= Campus network =

Computer network linking smaller networks on a campus

A campus network, campus area network, corporate area network or CAN is a computer network made up of an interconnection of local area networks (LANs) within a limited geographical area. The networking equipments (switches, routers) and transmission media (optical fiber, copper plant, Cat5 cabling etc.) are almost entirely owned by the campus tenant / owner: an enterprise, university, government etc.

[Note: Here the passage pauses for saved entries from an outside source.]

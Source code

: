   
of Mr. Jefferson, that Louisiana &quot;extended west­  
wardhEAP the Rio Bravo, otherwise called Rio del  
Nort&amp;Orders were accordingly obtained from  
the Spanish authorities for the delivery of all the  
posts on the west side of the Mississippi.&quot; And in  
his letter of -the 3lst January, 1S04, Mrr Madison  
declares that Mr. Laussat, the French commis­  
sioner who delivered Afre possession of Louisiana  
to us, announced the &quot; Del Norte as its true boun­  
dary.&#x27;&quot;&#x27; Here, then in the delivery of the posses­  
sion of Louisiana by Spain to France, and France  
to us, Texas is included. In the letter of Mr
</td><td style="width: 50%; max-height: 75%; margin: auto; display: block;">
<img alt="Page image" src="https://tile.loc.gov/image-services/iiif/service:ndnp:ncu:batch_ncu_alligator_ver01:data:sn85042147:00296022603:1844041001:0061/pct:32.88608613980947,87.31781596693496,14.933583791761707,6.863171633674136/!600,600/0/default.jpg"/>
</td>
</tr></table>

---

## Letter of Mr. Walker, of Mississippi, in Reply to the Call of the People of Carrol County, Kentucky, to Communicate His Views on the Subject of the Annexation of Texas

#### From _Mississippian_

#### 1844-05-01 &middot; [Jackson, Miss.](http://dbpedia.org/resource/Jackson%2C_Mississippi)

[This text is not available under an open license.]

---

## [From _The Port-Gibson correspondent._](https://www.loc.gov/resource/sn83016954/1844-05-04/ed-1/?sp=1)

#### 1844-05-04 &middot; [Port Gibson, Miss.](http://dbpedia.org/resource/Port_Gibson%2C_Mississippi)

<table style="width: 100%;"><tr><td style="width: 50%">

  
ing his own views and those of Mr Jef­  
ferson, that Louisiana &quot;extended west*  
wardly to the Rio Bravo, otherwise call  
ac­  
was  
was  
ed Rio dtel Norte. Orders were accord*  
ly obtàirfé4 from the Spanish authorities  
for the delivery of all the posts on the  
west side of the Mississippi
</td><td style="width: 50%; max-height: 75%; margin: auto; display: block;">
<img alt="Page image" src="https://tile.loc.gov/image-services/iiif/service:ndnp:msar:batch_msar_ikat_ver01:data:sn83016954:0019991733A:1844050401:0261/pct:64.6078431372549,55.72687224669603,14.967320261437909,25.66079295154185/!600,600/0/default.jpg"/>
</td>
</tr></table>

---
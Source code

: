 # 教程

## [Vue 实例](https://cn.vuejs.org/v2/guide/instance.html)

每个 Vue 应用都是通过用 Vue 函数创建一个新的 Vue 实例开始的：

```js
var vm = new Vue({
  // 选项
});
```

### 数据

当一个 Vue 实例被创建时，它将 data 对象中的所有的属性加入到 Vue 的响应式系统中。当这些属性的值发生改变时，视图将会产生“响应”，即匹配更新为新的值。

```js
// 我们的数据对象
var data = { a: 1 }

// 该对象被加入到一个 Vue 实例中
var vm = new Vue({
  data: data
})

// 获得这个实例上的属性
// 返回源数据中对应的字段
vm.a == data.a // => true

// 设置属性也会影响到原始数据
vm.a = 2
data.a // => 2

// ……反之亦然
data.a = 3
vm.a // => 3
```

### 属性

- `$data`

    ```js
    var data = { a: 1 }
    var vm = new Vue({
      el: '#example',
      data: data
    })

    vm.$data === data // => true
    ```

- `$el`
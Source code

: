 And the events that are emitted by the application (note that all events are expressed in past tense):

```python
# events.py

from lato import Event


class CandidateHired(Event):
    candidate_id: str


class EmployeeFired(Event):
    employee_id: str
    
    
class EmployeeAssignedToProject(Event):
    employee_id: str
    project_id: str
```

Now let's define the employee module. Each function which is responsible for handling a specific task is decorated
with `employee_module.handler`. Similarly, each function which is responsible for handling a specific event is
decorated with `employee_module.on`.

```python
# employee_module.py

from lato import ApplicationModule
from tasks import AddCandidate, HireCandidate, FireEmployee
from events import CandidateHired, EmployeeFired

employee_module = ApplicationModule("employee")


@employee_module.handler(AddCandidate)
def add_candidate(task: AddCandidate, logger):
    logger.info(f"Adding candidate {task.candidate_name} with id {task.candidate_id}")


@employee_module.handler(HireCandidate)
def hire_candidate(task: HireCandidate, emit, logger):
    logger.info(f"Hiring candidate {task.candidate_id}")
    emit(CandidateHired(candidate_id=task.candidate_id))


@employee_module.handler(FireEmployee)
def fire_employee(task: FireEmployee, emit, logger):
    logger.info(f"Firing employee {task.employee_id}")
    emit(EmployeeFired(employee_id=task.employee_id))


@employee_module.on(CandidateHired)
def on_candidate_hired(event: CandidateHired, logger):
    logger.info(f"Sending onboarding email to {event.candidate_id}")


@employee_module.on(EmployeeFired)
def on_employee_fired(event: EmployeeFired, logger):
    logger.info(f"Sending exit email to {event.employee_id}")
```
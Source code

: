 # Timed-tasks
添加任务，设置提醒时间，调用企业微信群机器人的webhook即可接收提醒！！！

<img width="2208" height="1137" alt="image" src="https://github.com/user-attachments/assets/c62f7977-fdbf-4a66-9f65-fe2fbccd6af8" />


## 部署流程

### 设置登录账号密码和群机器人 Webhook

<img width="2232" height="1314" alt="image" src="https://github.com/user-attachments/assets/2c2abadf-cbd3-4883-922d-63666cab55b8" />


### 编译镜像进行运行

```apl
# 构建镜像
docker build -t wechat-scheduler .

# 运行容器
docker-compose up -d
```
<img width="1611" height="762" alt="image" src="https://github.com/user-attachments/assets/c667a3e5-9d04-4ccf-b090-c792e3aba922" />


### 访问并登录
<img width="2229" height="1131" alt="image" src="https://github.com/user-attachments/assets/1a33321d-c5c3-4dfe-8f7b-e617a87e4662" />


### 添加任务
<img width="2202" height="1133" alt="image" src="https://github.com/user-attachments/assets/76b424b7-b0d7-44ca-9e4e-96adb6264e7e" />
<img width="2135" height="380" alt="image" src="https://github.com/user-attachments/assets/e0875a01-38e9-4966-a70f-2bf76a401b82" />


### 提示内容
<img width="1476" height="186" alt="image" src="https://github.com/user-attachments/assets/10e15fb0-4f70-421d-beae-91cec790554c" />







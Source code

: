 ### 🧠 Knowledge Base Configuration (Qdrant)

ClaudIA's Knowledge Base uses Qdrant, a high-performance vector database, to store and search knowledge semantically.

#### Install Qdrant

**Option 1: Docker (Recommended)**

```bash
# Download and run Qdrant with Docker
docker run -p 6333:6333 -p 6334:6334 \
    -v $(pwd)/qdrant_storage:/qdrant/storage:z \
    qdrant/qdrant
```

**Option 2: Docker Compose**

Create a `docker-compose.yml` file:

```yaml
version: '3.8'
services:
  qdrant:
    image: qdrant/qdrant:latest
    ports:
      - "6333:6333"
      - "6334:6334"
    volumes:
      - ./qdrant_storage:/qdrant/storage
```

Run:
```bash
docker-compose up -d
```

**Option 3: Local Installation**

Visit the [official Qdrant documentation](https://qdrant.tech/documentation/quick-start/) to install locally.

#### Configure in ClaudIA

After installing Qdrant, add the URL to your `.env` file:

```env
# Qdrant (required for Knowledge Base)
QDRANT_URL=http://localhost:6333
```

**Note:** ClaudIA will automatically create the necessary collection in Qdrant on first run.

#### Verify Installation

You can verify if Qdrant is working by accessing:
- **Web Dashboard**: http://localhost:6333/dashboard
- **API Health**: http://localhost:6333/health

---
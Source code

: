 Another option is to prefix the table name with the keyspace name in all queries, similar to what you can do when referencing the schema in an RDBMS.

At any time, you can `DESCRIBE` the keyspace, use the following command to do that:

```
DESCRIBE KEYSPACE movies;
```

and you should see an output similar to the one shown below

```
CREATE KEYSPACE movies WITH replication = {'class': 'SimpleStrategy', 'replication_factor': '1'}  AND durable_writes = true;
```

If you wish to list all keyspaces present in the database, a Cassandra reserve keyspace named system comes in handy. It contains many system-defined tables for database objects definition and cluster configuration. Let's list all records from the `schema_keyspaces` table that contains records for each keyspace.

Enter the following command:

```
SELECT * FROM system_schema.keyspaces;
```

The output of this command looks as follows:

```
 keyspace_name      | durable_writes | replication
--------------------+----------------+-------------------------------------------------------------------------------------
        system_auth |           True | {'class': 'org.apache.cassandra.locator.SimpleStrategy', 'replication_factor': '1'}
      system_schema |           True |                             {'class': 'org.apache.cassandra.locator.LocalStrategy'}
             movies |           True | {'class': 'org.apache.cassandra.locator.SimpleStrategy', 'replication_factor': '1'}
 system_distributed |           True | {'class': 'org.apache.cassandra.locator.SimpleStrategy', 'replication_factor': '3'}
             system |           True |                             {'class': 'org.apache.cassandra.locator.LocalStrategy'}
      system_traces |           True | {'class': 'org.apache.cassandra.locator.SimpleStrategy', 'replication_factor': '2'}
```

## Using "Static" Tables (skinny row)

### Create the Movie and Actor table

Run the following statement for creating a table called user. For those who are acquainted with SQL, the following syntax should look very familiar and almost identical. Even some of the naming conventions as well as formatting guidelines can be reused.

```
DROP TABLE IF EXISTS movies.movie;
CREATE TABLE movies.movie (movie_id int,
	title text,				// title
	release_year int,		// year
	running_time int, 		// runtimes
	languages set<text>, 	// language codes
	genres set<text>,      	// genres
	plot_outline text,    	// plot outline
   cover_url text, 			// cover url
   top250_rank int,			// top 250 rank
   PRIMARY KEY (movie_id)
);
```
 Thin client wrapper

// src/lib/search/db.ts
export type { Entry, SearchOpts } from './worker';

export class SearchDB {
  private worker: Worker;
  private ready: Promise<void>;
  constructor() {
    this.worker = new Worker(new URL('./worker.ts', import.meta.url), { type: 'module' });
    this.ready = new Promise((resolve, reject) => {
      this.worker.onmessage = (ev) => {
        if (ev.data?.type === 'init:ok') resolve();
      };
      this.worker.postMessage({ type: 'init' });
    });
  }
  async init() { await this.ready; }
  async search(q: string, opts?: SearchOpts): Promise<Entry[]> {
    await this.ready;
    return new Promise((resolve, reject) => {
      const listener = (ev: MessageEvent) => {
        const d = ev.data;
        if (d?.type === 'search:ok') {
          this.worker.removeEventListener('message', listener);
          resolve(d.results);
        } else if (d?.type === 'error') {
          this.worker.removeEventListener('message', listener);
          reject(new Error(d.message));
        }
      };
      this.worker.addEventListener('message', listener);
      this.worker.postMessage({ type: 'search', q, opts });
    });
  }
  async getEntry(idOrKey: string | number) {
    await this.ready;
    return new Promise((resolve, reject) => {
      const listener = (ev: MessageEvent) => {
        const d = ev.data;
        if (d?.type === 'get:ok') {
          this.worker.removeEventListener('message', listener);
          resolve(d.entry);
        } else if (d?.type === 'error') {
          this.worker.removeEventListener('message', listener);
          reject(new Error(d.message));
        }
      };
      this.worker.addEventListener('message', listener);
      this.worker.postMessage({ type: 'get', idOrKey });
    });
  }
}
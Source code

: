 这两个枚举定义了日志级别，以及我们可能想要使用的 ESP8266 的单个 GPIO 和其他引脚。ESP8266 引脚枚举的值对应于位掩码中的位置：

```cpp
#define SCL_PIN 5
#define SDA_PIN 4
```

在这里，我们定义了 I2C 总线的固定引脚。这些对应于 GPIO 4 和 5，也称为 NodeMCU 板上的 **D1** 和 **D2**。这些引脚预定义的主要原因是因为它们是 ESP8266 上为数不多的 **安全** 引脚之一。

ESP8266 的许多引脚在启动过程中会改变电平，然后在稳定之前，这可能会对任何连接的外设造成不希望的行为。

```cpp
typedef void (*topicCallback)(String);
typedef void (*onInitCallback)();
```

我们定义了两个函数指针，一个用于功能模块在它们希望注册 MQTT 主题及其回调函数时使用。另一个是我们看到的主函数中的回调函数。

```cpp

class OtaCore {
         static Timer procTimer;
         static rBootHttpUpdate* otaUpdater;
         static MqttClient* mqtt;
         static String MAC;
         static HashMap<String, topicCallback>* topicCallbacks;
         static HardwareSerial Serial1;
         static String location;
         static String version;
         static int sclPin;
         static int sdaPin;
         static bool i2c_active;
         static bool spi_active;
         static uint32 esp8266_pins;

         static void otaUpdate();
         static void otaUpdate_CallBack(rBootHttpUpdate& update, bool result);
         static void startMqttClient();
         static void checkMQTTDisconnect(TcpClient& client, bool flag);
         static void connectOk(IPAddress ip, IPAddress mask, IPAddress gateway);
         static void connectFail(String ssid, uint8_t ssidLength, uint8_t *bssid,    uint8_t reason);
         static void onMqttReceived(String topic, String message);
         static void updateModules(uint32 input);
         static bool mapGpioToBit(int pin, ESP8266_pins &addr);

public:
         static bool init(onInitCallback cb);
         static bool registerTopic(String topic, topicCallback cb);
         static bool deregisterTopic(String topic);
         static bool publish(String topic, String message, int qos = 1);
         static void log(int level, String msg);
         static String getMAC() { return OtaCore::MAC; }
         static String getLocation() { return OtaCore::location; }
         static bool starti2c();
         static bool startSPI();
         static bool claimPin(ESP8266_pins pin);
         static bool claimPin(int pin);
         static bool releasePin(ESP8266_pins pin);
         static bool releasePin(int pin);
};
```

A campus area network is larger than a local area network but smaller than a metropolitan area network (MAN) or wide area network (WAN).

==University campuses==
College or university campus area networks often interconnect a variety of buildings, including administrative buildings, academic buildings, laboratories, university libraries, or student centers, residence halls, gymnasiums, and other outlying structures, like conference centers, technology centers, and training institutes.

Early examples include the Stanford University Network at Stanford University, Project Athena at MIT, and the Andrew Project at Carnegie Mellon University.

==Corporate campuses==
Much like a university campus network, a corporate campus network serves to connect buildings. Examples of such are the networks at Googleplex and Microsoft's campus. Campus networks are normally interconnected with high speed Ethernet links operating over optical fiber such as gigabit Ethernet and 10 Gigabit Ethernet.

==Area range==
The range of CAN is 1 to 5 km. If two buildings have the same domain and they are connected with a network, then it will be considered as CAN only. Though the CAN is mainly used for corporate campuses so the link will be high speed.